[Rd] Custom C finalizers for .Call
Duncan Murdoch
murdoch.duncan at gmail.com
Wed Nov 25 00:58:45 CET 2015
On 24/11/2015 6:20 PM, Andrew Piskorski wrote:
> On Tue, Nov 24, 2015 at 12:10:12AM +0100, Jeroen Ooms wrote:
>
>> Currently it is all to easy for package authors to introduce a memory
>> leak or stack imbalance by calling Rf_error() or
>> R_CheckUserInterrupt() in a way that skips over the usual cleanup
>> steps.
>
> I have a more modest request: Please improve the documentation of
> exactly what Rf_error() does and how it should be used! E.g., does
> calling it terminate execution of the C function from which it is
> called, or not? The docs below don't actually say:
>
> https://cran.r-project.org/doc/manuals/r-devel/R-exts.html#Error-handling
> https://cran.r-project.org/doc/manuals/r-devel/R-ints.html#Warnings-and-errors
>
> The docs imply that these are "C-level equivalents" to the R stop()
> function, which of course DOES terminate execution. I believe
> Rf_error() does also, but I really wish it was explicitly stated one
> way or the other.
I'd imagine the author of that section thought it *was* explicit. The
documentation can't answer every question, or clarify every
misunderstanding. That's why R-devel exists. fortune("source")
is also relevant. But now that you know the truth, you could suggest
rewording, as an svn patch against the trunk version of R-exts.texi.
> Grepping the R source, I never did find where Rf_error() is actually
> implemented.

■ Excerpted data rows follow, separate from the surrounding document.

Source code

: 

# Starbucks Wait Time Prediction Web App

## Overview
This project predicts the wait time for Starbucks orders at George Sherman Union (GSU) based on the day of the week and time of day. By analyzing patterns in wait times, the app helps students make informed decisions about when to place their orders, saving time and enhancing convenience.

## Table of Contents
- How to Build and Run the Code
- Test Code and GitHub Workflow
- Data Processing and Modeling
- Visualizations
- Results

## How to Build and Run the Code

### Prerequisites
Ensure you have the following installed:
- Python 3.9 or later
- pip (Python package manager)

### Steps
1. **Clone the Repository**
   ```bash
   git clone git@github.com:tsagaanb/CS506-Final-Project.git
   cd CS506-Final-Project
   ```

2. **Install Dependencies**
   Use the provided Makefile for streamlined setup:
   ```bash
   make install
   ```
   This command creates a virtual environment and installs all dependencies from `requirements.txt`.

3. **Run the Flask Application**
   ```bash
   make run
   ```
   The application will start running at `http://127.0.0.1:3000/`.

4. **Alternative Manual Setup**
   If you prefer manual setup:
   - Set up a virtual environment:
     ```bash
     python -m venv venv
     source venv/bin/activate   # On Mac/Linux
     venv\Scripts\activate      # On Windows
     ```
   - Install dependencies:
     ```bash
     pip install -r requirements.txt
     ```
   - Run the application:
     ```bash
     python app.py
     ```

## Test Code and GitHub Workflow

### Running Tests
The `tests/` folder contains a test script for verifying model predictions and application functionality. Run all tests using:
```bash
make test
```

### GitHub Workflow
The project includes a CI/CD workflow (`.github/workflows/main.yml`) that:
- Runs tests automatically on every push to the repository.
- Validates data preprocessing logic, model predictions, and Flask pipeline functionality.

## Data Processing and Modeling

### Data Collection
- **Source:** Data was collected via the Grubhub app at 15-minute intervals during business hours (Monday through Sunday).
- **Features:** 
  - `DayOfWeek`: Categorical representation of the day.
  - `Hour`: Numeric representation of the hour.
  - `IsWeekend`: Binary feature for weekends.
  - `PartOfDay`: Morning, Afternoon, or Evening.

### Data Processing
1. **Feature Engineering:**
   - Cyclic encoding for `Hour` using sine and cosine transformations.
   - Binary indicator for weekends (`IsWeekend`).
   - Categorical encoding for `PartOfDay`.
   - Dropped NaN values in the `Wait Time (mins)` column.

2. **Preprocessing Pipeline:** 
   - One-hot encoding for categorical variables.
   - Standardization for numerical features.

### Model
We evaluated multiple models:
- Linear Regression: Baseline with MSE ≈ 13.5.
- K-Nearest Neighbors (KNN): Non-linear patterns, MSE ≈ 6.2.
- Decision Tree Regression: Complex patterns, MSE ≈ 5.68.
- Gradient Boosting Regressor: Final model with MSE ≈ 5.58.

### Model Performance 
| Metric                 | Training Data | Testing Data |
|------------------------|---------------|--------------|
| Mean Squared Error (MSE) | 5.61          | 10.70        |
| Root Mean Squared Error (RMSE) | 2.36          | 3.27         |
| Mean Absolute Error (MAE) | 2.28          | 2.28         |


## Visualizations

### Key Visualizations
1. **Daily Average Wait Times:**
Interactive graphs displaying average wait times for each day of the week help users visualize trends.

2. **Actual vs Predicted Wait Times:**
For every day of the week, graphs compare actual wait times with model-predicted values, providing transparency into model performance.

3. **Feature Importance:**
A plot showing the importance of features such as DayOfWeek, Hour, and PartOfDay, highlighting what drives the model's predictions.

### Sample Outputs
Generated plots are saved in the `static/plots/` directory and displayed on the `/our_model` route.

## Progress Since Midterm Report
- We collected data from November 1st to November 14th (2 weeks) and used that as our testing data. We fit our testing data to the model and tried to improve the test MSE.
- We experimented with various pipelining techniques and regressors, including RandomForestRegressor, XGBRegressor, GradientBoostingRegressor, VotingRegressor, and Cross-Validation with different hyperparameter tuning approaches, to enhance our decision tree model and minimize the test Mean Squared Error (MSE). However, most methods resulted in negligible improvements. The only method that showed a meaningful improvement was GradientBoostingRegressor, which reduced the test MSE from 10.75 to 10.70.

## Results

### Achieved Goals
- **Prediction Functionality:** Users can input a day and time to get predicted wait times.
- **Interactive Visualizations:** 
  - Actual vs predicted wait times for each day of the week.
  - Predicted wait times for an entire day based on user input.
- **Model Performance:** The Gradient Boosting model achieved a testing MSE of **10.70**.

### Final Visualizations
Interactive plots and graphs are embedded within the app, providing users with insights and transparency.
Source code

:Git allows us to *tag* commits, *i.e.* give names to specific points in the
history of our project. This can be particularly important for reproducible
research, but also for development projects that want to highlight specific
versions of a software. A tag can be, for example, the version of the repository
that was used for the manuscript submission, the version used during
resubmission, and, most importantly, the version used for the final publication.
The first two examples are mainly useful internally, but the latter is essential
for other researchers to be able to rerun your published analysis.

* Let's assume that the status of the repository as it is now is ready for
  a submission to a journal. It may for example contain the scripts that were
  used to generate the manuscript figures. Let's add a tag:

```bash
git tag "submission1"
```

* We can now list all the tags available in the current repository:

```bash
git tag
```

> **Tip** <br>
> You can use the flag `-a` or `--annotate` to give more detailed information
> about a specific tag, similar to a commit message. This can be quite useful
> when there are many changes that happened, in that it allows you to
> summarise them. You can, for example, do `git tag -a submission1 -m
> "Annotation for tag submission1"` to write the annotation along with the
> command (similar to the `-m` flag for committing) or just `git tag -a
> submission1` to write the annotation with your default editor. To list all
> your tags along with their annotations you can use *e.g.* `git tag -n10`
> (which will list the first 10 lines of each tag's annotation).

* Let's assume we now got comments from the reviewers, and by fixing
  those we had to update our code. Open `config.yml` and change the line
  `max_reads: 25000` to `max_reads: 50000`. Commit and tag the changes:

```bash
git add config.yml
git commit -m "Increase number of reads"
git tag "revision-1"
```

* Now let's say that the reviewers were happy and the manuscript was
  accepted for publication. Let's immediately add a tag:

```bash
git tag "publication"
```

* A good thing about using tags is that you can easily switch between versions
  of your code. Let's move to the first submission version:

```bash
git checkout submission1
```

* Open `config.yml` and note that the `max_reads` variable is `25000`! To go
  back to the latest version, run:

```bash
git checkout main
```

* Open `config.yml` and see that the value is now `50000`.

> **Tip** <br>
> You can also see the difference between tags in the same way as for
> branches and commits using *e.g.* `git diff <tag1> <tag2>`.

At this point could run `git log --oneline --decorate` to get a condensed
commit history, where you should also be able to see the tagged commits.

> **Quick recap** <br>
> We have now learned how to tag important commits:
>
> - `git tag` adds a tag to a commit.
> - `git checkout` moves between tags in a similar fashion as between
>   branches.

What am I missing?
You probably forgot to grep the .h files:
include\R_ext\Error.h(48): #define error Rf_error
The implementation of the function calls it error(), and uses the define
to remap that to Rf_error(). You can find the implementation in (where
else?) src/main/errors.c.
>
> In src/include/Rinternals.h, the implementation of error_return()
> first calls Rf_error(msg) and then does a separate "return R_NilValue"
> in the next statement. So you might think that Rf_error() must NOT
> terminate execution, otherwise why the extra return statement? But it
> also has a comment:
>
> /* return(.) NOT reached : for -Wall */
>
> Meaning that that return statement is just to silence compiler
> warnings, and is not supposed to be reached because Rf_error()
> terminates execution. But this is a ridiculously roundabout way to
> infer what the behavior of Rf_error() is supposed to be...
I won't disagree that you took a roundabout route to the right conclusion.